**Action item**: All lines in the records that carry the string "going" are to be shown.

Items from a data source:
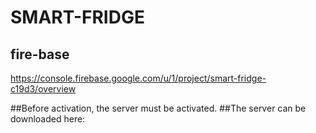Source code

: # SMART-FRIDGE

## fire-base
https://console.firebase.google.com/u/1/project/smart-fridge-c19d3/overview

##Before activation, the server must be activated.
##The server can be downloaded here: 
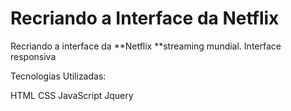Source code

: # Recriando a Interface da Netflix

Recriando a interface da **Netflix **streaming mundial. Interface responsiva 

Tecnologias Utilizadas:

HTML
CSS
JavaScript
Jquery
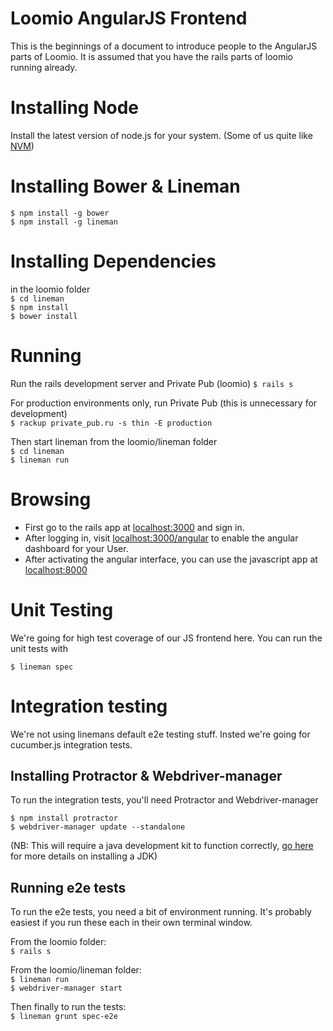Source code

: # Loomio AngularJS Frontend
This is the beginnings of a document to introduce people to the
AngularJS parts of Loomio. It is assumed that you have the rails parts
of loomio running already.

# Installing Node
Install the latest version of node.js for your system. (Some of us quite like [NVM](https://github.com/creationix/nvm))

# Installing Bower & Lineman

  `$ npm install -g bower`  
  `$ npm install -g lineman`

# Installing Dependencies
in the loomio folder  
  `$ cd lineman`  
  `$ npm install`  
  `$ bower install`

# Running
Run the rails development server and Private Pub
  (loomio) `$ rails s`  

For production environments only, run Private Pub (this is unnecessary for development)  
`$ rackup private_pub.ru -s thin -E production`


Then start lineman from the loomio/lineman folder  
`$ cd lineman`  
`$ lineman run`

# Browsing
- First go to the rails app at [localhost:3000](localhost:3000) and sign in.  
- After logging in, visit [localhost:3000/angular](localhost:3000/angular) to enable the angular dashboard for your User.  
- After activating the angular interface, you can use the javascript app at [localhost:8000](localhost:8000)

# Unit Testing
We're going for high test coverage of our JS frontend here.
You can run the unit tests with

  `$ lineman spec`

# Integration testing
We're not using linemans default e2e testing stuff. Insted we're going for cucumber.js integration tests.


## Installing Protractor & Webdriver-manager
To run the integration tests, you'll need Protractor and Webdriver-manager

  `$ npm install protractor`  
  `$ webdriver-manager update --standalone`  

(NB: This will require a java development kit to function correctly, [go here](http://docs.oracle.com/javase/7/docs/webnotes/install/) for more details on installing a JDK)

## Running e2e tests

To run the e2e tests, you need a bit of environment running. It's
probably easiest if you run these each in their own terminal window.

  From the loomio folder:  
  `$ rails s`

  From the loomio/lineman folder:  
  `$ lineman run`  
  `$ webdriver-manager start`  

  Then finally to run the tests:  
  `$ lineman grunt spec-e2e`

**Your response**:
We're going for high test coverage of our JS frontend here.
We're not using linemans default e2e testing stuff. Insted we're going for cucumber.js integration tests.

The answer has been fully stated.